具体的な仕組み:SalesforceとAgentforceの連携
明治安田はこれまで、システム開発案件情報をSalesforceのクラウドサービスに集約・蓄積してきました。この情報資産と、AIエージェントを構築・実行するSalesforceのサービス「Agentforce」を組み合わせることで、見積もり作業の負荷軽減を図れると判断しました。
Agentforceで動作するAIエージェントは、ユーザーとのチャット形式の対話を通じて指示を受け、その内容に応じて必要な情報を検索したり、推論したりできます。今回のPoCでは、このAIエージェントを利用して見積もり業務を自動化する仕組みが検証されました。
その具体的な流れは以下の通りです。
- ユーザーがチャット型のユーザーインタフェースを通じて開発内容を入力
- AIエージェントが開発要素を推定
- Salesforceのクラウドサービスに蓄積された過去の類似案件を検索
- 検索結果を基に、入力された開発内容との類似度に応じて工数を算定
- 見積もり結果を提示
AIエージェントによる工数見積もりで見えた2つの効果
今回のPoCで、明治安田は複数の成果を確認しました。
- 業務負荷の削減:AIエージェントが過去案件を基に工数を算出することで、担当者の作業の一部を代替できることが分かりました。これにより、有識者の負担軽減が期待されます。
- 要件検討の支援:要件が十分に固まっていないシステム開発案件でも、AIエージェントとのチャット形式の対話を通じて必要な要件を洗い出したり、整理したりできることを確認しました。これは、開発の初期段階における手戻りを減らす効果も期待できます。

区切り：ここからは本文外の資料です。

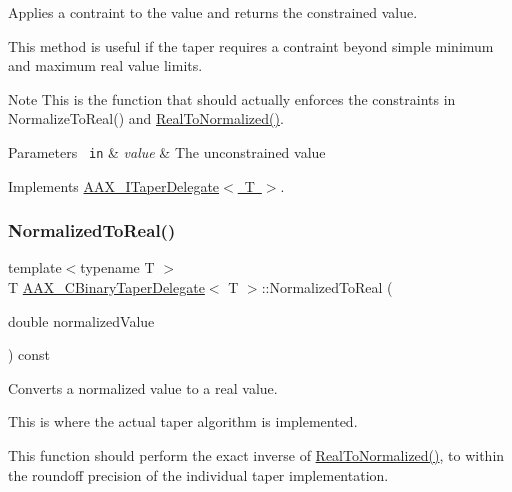 Applies a contraint to the value and returns the constrained value. 

This method is useful if the taper requires a contraint beyond simple minimum and maximum real value limits.

\begin{DoxyNote}{Note}
This is the function that should actually enforces the constraints in Normalize\+To\+Real() and \mbox{\hyperlink{a01457_aa27dfc33b38aef729c4cd499d90317a1}{Real\+To\+Normalized()}}.
\end{DoxyNote}

\begin{DoxyParams}[1]{Parameters}
\mbox{\texttt{ in}}  & {\em value} & The unconstrained value \\
\hline
\end{DoxyParams}


Implements \mbox{\hyperlink{a01881_a1de7acdc2b3e114b6686bf845c2465f1}{A\+A\+X\+\_\+\+I\+Taper\+Delegate$<$ T $>$}}.

\mbox{\label{a01457_ac50e2d93aeacf6a0293eb0098c8258ba}} 
\subsubsection{\texorpdfstring{NormalizedToReal()}{NormalizedToReal()}}
{\footnotesize\ttfamily template$<$typename T $>$ \\
T \mbox{\hyperlink{a01457}{A\+A\+X\+\_\+\+C\+Binary\+Taper\+Delegate}}$<$ T $>$\+::Normalized\+To\+Real (\begin{DoxyParamCaption}\item[{double}]{normalized\+Value }\end{DoxyParamCaption}) const\hspace{0.3cm}{\ttfamily [virtual]}}



Converts a normalized value to a real value. 

This is where the actual taper algorithm is implemented.

This function should perform the exact inverse of \mbox{\hyperlink{a01457_aa27dfc33b38aef729c4cd499d90317a1}{Real\+To\+Normalized()}}, to within the roundoff precision of the individual taper implementation.


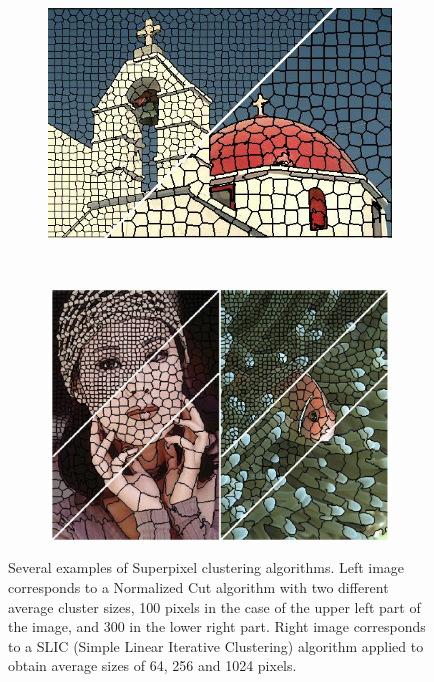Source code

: \begin{figure}[htbp]
	\centering
    \begin{subfigure}[l]{0.51\textwidth}
        \centering
    	\includegraphics[width=\textwidth]
    	{figures/Superpixels-02.jpg}
    \end{subfigure}
    ~
    \begin{subfigure}[r]{0.47\textwidth}
	    \centering
   		\includegraphics[width=\textwidth]
    	{figures/Superpixels-03.png}
	\end{subfigure}
	\caption[dummy]{Several examples of Superpixel clustering algorithms. Left image \cite{mori2005guiding} corresponds to a Normalized Cut algorithm with two different average cluster sizes, 100 pixels in the case of the upper left part of the image, and 300 in the lower right part. Right image \cite{achanta2012slic}
	 corresponds to a SLIC (Simple Linear Iterative Clustering) algorithm \cite{achanta2010slic} applied to obtain average sizes of 64, 256 and 1024 pixels.}
    \label{fig:generic_superpixels}
\end{figure}

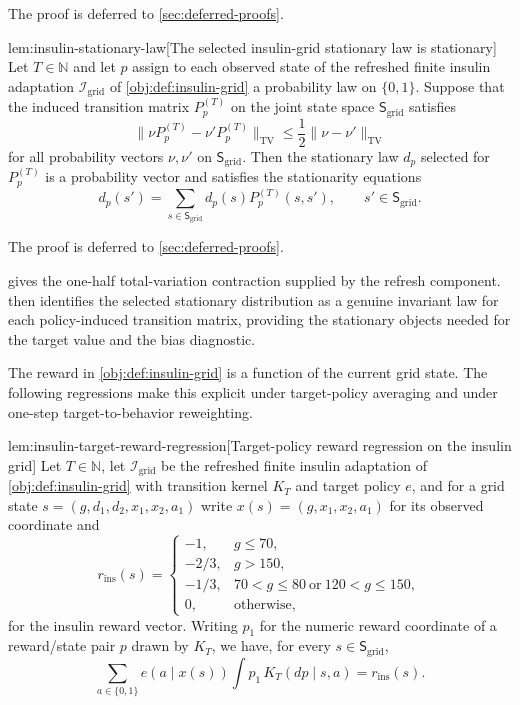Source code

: \documentclass[11pt]{article}
\begin{document}
The proof is deferred to \cref{sec:deferred-proofs}.

\begin{lemmav}{lem:insulin-stationary-law}[The selected insulin-grid stationary law is stationary]
Let \(T\in\mathbb N\) and let \(p\) assign to each observed state of the refreshed finite insulin adaptation \(\mathcal I_{\mathrm{grid}}\) of \cref{obj:def:insulin-grid} a probability law on \(\{0,1\}\). Suppose that the induced transition matrix \(P_p^{(T)}\) on the joint state space \(\mathsf S_{\mathrm{grid}}\) satisfies
\[
\|\nu P_p^{(T)}-\nu'P_p^{(T)}\|_{\mathrm{TV}}\le\frac12\|\nu-\nu'\|_{\mathrm{TV}}
\]
for all probability vectors \(\nu,\nu'\) on \(\mathsf S_{\mathrm{grid}}\). Then the stationary law \(d_p\) selected for \(P_p^{(T)}\) is a probability vector and satisfies the stationarity equations
\[
d_p(s')=\sum_{s\in\mathsf S_{\mathrm{grid}}}d_p(s)P_p^{(T)}(s,s'),
\qquad s'\in\mathsf S_{\mathrm{grid}} .
\]
\end{lemmav}

The proof is deferred to \cref{sec:deferred-proofs}.

 gives the one-half total-variation contraction supplied by the refresh component.  then identifies the selected stationary distribution as a genuine invariant law for each policy-induced transition matrix, providing the stationary objects needed for the target value and the bias diagnostic.

The reward in \cref{obj:def:insulin-grid} is a function of the current grid state. The following regressions make this explicit under target-policy averaging and under one-step target-to-behavior reweighting.

\begin{lemmav}{lem:insulin-target-reward-regression}[Target-policy reward regression on the insulin grid]
Let \(T\in\mathbb N\), let \(\mathcal I_{\mathrm{grid}}\) be the refreshed finite insulin adaptation of \cref{obj:def:insulin-grid} with transition kernel \(K_T\) and target policy \(e\), and for a grid state \(s=(g,d_1,d_2,x_1,x_2,a_1)\) write \(x(s)=(g,x_1,x_2,a_1)\) for its observed coordinate and
\[
r_{\mathrm{ins}}(s)=
\begin{cases}
-1,&g\le70,\\
-2/3,&g>150,\\
-1/3,&70<g\le80\ \text{or}\ 120<g\le150,\\
0,&\text{otherwise},
\end{cases}
\]
for the insulin reward vector. Writing \(p_1\) for the numeric reward coordinate of a reward/state pair \(p\) drawn by \(K_T\), we have, for every \(s\in\mathsf S_{\mathrm{grid}}\),
\[
\sum_{a\in\{0,1\}}e(a\mid x(s))\int p_1\,K_T(dp\mid s,a)
=
r_{\mathrm{ins}}(s) .
\]
\end{lemmav}
\end{document}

明治安田は、今回PoCを実施した仕組みについて、2026年度中に全社的な本番運用を開始する計画です。2026年6月時点ではフェーズ2として、本番運用に向けた精度向上に取り組んでいます。今後は情報システム部内で試行運用した後、現業部門に展開するとともに、保守運用体制を構築する予定です。
あなたの現場でAIエージェントを試すならどこから?
明治安田の事例から分かるように、AIエージェントは専門知識が必要な業務の効率化に大きな可能性を秘めています。特に、過去のデータが豊富に蓄積されている業務であれば、AIエージェントの導入効果は大きいでしょう。
あなたの開発現場でAIエージェントの導入を検討するなら、まずは以下の点から始めてみてはいかがでしょうか。
- データ活用の可能性:過去のプロジェクトデータ、顧客対応履歴、障害対応記録など、自社に蓄積されているデータでAIエージェントの学習に活用できそうなものはないか洗い出してみる。
- 「負担が重い」業務の特定:限られた人員に負荷が集中している、属人化している、時間がかかっているといった「負担の重い」業務を見つける。
- スモールスタート:いきなり大規模なシステムを構築するのではなく、PoCのように特定の業務に絞ってAIエージェントを導入し、効果を検証する。SalesforceのAgentforceのような既存サービスを活用すれば、比較的容易に開始できるかもしれません。
AIエージェントの導入は、単なる業務効率化に留まらず、有識者がより創造的な業務に集中できる環境を作り出す可能性を秘めています。ぜひ、あなたの現場でもAIエージェントの活用を検討してみてください。